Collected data
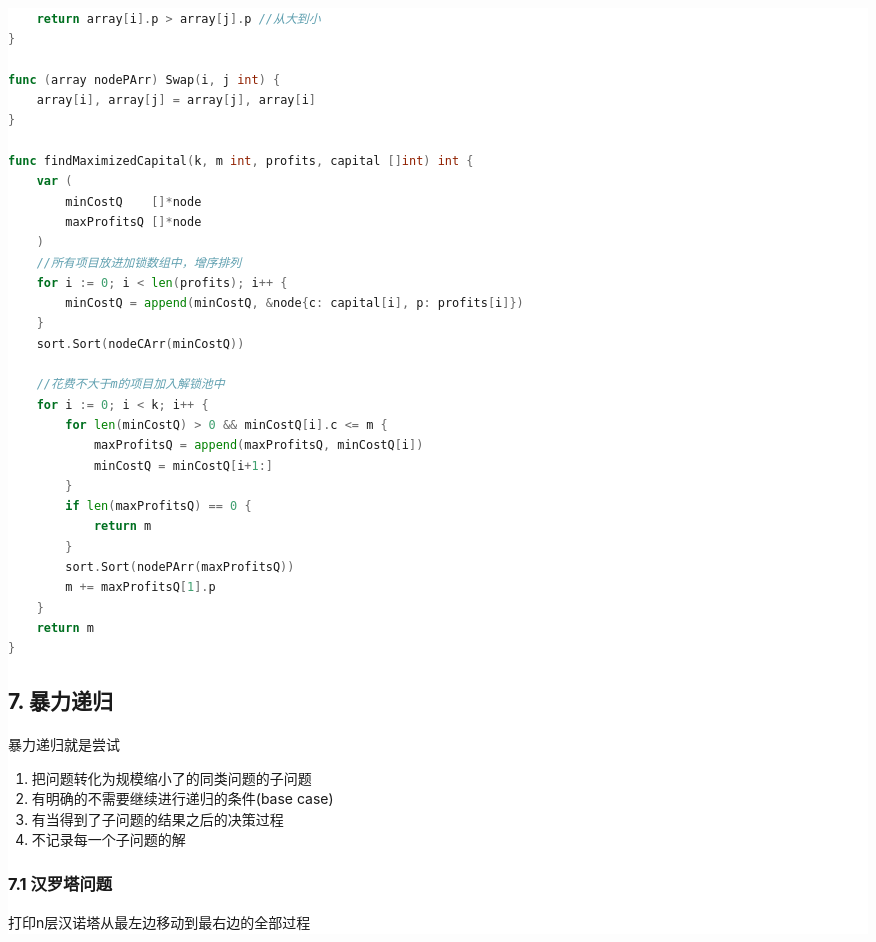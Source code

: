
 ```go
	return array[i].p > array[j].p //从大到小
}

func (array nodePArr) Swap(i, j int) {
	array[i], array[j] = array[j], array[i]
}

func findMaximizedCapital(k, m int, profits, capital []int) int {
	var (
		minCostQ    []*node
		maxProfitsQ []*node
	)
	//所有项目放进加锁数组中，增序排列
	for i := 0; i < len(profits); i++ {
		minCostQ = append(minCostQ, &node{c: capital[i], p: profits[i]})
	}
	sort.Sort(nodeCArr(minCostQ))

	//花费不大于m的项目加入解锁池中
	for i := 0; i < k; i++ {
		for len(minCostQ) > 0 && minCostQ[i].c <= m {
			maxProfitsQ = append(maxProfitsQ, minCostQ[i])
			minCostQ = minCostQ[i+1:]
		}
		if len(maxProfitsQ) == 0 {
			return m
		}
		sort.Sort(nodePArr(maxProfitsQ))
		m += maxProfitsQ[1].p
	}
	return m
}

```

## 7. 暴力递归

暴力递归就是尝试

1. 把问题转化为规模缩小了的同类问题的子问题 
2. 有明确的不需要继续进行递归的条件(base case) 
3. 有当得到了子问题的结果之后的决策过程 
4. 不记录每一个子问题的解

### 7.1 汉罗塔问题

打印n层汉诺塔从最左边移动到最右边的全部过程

=== Action item ===
In the records above, locate every line with the string "func" and copy it.

=== Written reply ===
func (array nodePArr) Swap(i, j int) {
func findMaximizedCapital(k, m int, profits, capital []int) int {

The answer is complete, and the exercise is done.